The pilots and maintenance crew for LifeFlight's helicopters are provided by Metro Aviation, based in Shreveport, La.
"It's got ups and downs," said Michael McCann, a 58-year-old retired Army pilot, giving the standard joke about flying helicopters for a living.
Mr. McCann, who has been with LifeFlight for 25 years and was working out of the Greensburg-Jeannette Airport last month, said unlike many other civilian flying jobs, he might be taking off for somewhere completely new at any time of day or night, in varying weather conditions, and landing in a wide variety of settings -- from cornfields to rooftops to highways.
"There's a lot of reward in this job, knowing that we're making a difference," Mr. McCann said. "We get to see a lot of people that we've flown."
As Ms. Fielding was recuperating from her injuries, which required more than 30 surgeries and months in the hospital, she says a LifeFlight crew member did just that, stopping into her room and presenting her with a hat.
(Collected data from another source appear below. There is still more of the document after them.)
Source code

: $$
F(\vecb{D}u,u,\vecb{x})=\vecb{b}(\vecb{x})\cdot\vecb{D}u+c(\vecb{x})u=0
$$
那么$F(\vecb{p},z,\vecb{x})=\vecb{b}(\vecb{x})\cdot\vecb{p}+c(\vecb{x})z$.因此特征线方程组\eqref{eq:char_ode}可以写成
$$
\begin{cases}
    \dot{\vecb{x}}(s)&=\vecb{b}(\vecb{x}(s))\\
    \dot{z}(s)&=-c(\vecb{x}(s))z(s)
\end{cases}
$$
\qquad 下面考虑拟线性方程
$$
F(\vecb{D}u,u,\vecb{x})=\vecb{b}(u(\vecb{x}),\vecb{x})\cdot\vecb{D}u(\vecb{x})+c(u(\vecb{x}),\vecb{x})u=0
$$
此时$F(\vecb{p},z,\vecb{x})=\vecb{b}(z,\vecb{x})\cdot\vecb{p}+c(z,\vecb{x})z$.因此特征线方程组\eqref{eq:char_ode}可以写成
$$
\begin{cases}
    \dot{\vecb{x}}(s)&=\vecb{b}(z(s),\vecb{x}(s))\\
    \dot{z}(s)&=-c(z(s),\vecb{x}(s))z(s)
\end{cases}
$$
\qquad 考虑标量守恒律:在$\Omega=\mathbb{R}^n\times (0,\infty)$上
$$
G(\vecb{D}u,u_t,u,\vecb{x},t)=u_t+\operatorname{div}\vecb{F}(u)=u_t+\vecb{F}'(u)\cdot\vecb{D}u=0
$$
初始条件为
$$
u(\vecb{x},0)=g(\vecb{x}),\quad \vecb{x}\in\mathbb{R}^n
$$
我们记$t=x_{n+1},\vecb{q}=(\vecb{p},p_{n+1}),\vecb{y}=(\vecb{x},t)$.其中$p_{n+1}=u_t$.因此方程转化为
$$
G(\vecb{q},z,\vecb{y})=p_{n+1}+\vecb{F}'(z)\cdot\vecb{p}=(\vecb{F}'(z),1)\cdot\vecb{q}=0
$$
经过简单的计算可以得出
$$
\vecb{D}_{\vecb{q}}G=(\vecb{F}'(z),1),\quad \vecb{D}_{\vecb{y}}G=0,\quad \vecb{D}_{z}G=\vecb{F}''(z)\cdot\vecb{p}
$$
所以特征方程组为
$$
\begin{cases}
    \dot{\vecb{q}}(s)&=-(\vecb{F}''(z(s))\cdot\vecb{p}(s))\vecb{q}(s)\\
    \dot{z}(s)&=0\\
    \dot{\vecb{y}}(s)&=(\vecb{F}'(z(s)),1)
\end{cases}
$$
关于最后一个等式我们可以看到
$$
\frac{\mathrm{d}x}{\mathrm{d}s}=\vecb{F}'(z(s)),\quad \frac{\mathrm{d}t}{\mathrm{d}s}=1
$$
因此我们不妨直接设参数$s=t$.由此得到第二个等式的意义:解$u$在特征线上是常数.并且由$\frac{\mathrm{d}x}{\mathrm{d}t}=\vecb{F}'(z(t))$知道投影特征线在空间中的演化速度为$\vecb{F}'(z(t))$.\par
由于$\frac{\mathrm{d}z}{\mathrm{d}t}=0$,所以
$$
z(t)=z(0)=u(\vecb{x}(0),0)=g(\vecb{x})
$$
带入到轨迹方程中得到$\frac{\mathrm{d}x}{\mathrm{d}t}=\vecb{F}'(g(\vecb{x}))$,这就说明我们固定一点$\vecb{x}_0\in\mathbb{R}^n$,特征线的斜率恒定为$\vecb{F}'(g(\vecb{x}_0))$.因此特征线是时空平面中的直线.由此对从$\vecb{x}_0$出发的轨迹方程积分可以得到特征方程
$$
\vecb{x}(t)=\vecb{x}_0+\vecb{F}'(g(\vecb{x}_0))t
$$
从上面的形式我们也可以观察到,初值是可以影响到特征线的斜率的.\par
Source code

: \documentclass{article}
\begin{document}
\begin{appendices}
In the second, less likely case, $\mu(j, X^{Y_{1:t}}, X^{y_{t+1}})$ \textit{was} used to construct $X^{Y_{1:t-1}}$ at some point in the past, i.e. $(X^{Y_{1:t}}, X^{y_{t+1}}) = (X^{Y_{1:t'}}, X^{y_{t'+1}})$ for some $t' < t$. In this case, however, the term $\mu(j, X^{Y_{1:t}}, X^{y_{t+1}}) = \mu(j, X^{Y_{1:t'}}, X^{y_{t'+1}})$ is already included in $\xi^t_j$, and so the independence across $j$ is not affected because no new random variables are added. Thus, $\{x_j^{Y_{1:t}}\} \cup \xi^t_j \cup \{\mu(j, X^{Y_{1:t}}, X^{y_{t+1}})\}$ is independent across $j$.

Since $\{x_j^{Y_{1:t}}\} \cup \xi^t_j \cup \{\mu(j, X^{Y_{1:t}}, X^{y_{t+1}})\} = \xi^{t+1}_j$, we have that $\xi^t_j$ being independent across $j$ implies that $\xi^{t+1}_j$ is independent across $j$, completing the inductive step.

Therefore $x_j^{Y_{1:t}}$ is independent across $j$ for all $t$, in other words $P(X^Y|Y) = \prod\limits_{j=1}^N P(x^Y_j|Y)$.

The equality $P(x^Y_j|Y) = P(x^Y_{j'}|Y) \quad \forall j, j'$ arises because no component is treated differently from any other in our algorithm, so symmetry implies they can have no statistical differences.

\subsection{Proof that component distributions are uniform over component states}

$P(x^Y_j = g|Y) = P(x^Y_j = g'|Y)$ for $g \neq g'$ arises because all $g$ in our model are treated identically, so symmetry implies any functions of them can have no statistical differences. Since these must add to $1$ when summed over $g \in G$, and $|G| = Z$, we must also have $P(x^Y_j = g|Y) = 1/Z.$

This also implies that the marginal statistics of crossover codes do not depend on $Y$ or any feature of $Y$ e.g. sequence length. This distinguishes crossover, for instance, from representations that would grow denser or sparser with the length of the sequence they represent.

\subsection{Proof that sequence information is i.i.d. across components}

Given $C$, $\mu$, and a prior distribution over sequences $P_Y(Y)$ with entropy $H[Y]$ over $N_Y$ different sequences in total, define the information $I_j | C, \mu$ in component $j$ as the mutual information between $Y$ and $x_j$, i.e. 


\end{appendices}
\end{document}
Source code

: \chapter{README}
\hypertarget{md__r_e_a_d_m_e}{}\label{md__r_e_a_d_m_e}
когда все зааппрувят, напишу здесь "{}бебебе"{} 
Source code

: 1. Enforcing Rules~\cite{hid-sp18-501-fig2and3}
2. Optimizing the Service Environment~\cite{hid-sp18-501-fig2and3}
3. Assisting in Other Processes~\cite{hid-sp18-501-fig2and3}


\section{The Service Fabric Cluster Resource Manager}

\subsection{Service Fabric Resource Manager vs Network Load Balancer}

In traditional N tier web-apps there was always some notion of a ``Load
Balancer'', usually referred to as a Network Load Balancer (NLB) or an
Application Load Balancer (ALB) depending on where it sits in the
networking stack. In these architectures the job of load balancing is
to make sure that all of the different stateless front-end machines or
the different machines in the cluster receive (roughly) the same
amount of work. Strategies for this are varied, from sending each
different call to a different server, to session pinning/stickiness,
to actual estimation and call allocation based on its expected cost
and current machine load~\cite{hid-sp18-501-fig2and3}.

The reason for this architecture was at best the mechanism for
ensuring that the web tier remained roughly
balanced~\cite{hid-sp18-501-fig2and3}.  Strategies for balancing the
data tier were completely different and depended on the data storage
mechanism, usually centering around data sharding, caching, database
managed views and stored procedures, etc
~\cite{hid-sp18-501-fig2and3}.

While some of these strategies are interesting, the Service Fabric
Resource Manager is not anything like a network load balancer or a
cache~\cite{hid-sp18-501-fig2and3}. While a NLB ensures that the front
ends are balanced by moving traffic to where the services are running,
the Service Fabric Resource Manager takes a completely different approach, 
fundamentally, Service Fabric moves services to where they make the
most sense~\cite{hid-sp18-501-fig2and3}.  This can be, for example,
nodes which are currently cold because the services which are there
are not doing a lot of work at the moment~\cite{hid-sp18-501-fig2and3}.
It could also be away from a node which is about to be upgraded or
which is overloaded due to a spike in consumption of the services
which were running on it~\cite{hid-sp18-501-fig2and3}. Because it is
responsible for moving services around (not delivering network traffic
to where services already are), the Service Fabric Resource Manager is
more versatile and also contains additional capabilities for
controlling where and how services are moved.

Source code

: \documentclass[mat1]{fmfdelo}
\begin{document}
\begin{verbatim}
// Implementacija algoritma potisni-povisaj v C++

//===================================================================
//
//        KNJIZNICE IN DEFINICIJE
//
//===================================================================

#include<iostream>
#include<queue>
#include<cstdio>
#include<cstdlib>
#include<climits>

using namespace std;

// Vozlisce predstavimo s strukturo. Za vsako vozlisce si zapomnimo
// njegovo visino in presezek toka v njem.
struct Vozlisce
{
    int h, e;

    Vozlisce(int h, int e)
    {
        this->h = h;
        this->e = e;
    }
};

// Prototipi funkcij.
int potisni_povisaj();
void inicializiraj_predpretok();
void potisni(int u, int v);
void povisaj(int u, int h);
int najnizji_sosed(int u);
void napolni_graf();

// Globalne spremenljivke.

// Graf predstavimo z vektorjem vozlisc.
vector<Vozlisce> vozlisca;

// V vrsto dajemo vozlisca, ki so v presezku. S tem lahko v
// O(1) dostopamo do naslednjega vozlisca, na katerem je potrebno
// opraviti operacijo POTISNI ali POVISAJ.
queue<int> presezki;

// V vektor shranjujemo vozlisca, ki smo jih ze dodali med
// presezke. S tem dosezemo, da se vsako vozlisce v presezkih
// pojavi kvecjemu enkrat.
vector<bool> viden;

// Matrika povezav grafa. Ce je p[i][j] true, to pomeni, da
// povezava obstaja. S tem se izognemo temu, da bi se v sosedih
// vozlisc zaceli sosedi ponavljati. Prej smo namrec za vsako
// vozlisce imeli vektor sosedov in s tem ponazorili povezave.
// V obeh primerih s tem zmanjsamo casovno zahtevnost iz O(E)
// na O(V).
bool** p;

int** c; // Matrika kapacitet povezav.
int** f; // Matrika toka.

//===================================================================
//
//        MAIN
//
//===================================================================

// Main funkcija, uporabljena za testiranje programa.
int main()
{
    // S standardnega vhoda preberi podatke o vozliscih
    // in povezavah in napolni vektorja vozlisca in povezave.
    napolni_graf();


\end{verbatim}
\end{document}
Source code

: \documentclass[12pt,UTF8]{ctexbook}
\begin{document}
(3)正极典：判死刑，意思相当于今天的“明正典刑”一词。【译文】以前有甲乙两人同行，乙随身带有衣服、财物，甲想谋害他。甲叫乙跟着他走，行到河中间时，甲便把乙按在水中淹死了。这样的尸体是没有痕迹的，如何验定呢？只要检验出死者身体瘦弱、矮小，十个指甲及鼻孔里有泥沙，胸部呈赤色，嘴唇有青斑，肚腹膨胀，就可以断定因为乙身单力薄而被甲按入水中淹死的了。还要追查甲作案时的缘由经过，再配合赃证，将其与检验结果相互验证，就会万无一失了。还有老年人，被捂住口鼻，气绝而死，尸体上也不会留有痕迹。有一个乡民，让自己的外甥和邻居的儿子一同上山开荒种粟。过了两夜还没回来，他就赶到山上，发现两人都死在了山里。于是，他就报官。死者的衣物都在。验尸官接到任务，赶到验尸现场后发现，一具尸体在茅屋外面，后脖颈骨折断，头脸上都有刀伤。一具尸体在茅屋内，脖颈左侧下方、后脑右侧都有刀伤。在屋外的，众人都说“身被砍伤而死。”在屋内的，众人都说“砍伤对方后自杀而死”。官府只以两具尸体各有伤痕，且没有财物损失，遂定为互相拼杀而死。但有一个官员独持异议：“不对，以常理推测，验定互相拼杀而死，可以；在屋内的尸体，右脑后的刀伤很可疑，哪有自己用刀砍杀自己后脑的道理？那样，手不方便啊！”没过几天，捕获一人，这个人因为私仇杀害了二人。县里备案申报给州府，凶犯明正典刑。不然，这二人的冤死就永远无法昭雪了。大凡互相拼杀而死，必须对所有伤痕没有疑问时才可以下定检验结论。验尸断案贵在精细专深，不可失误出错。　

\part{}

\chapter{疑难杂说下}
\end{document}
"They call me their little miracle," Ms. Fielding said. "Without them I wouldn't be here."
A few days before Christmas, Ms. Fielding was packing up her car, which she can drive herself with no special equipment despite her two prostheses, for a trip to her winter house in Ocala, Fla. There, she can load her grandchildren on her scooter for a trip to a neighbor's pool, and the weather causes her less nerve pain.
"I'm alive and I do just fine," she said. "I was independent before the accident and I still am."
Some people in the therapy groups she has participated in take the loss of a limb as the end of the world, but Ms. Fielding, a office worker, called her current life "a gift."
"You can't be promised every day. You never know what tomorrow's going to bring," she said.